Task statement: Take the entries below and print only the lines from the one with "singular, challenging work." through the one with "Life: A User's", exactly as they stand, both ends included.

Data excerpts:
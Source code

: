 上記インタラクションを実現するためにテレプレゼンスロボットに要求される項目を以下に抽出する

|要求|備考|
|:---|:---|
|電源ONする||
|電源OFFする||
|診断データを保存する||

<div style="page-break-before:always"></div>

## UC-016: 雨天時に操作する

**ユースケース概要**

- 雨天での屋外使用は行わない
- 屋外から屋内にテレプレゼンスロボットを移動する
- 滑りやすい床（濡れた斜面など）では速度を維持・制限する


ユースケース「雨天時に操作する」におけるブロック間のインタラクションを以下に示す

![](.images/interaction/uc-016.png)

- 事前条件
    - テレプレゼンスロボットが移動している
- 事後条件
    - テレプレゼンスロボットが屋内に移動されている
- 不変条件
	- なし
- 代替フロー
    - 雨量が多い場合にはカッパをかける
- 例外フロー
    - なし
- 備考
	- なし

* * *

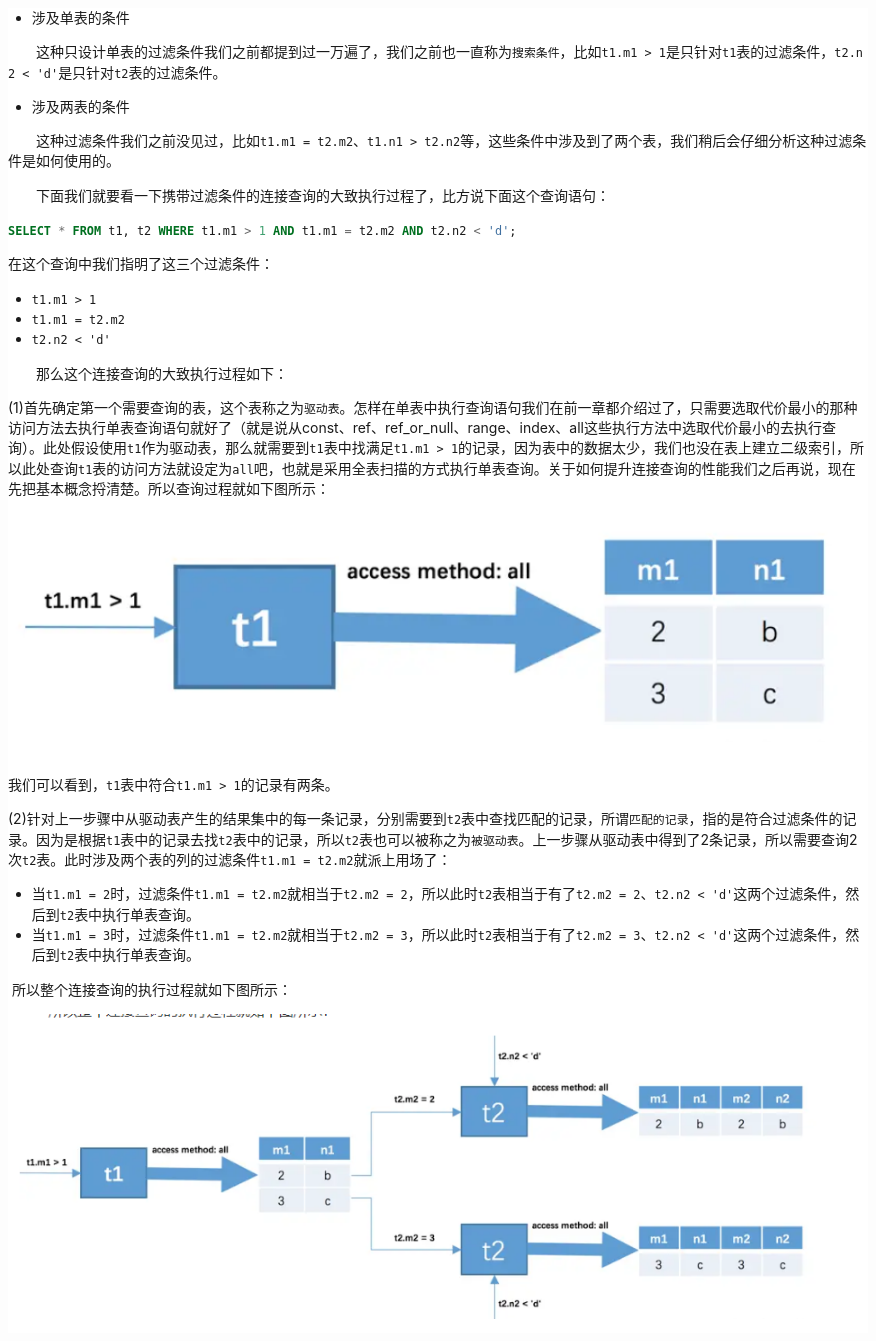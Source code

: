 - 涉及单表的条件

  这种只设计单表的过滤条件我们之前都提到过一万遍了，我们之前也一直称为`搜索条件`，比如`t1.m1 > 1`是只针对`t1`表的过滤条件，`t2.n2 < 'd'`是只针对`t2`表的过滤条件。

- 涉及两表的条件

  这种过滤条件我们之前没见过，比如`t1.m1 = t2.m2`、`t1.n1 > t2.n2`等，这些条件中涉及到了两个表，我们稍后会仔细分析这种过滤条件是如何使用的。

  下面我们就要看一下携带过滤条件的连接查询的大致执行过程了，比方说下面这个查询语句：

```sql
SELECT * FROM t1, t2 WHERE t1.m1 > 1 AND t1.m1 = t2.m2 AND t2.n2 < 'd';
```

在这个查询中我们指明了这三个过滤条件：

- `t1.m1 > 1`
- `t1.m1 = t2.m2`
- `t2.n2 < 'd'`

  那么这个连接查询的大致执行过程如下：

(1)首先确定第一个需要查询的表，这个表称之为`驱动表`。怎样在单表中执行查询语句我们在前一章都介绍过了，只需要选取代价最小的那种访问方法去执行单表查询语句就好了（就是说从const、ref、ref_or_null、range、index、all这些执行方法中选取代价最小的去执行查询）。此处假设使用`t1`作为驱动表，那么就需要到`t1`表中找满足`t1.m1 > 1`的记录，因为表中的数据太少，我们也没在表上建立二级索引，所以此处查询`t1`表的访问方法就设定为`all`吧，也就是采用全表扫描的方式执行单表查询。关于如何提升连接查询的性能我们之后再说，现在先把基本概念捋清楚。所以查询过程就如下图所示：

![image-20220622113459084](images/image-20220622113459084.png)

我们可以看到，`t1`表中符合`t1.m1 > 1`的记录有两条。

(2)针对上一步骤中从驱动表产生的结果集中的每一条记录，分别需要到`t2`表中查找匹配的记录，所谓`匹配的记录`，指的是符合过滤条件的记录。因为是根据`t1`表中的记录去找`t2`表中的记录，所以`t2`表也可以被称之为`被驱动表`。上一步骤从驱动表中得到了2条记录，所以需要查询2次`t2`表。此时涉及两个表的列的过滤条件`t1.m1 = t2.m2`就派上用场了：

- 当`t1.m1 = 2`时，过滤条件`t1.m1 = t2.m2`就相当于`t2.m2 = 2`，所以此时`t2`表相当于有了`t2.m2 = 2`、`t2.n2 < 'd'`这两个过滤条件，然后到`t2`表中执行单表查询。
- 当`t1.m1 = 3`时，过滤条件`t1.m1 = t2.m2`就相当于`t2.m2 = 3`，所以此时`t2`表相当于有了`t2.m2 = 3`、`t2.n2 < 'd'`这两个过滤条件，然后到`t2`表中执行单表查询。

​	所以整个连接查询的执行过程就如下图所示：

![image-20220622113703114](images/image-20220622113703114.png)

==

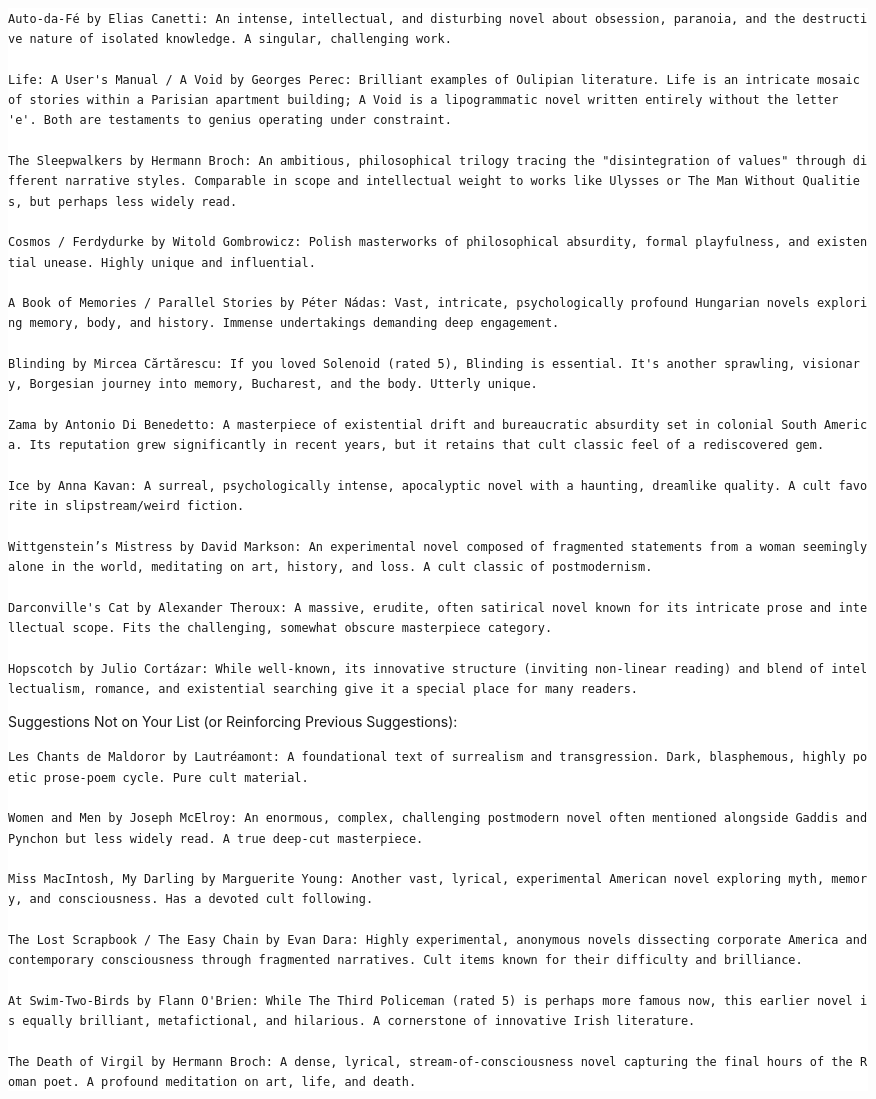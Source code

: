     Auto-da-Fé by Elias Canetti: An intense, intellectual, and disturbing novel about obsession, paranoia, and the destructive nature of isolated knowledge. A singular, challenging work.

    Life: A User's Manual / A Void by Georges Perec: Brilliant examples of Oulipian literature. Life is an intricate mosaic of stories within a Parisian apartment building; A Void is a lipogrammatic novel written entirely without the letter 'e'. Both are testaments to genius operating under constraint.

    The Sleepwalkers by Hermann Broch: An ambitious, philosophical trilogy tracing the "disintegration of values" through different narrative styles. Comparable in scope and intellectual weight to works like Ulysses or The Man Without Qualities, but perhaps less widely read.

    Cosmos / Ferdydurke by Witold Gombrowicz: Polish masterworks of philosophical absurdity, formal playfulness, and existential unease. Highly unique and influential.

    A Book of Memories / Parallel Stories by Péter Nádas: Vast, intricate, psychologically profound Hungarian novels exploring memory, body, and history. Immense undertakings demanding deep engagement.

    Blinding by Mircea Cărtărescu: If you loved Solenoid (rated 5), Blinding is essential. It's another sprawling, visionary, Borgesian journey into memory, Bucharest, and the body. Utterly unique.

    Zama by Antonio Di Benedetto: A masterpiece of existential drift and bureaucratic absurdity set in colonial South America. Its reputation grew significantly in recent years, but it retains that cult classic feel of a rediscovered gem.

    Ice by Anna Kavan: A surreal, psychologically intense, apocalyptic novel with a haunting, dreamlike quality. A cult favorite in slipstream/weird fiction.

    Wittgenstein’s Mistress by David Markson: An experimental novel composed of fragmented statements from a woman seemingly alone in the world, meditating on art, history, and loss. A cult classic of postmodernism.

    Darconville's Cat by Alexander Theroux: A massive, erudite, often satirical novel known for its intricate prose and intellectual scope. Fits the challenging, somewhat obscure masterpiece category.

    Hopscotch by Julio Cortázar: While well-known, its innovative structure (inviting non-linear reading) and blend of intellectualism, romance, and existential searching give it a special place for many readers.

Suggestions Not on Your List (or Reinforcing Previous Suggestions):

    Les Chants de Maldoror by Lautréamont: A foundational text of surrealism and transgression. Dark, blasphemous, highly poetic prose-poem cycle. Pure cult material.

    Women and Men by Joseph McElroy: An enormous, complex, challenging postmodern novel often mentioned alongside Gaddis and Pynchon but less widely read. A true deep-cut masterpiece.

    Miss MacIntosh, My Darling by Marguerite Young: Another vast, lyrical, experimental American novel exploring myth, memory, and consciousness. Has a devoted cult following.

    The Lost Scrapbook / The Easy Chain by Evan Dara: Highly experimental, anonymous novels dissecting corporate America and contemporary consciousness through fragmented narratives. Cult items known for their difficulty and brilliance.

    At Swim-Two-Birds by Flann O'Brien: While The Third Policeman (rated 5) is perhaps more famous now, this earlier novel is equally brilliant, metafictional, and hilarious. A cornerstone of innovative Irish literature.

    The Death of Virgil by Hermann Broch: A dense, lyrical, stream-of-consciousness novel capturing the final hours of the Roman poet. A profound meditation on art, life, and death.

Response to the task:
:     Auto-da-Fé by Elias Canetti: An intense, intellectual, and disturbing novel about obsession, paranoia, and the destructive nature of isolated knowledge. A singular, challenging work.

    Life: A User's Manual / A Void by Georges Perec: Brilliant examples of Oulipian literature. Life is an intricate mosaic of stories within a Parisian apartment building; A Void is a lipogrammatic novel written entirely without the letter 'e'. Both are testaments to genius operating under constraint.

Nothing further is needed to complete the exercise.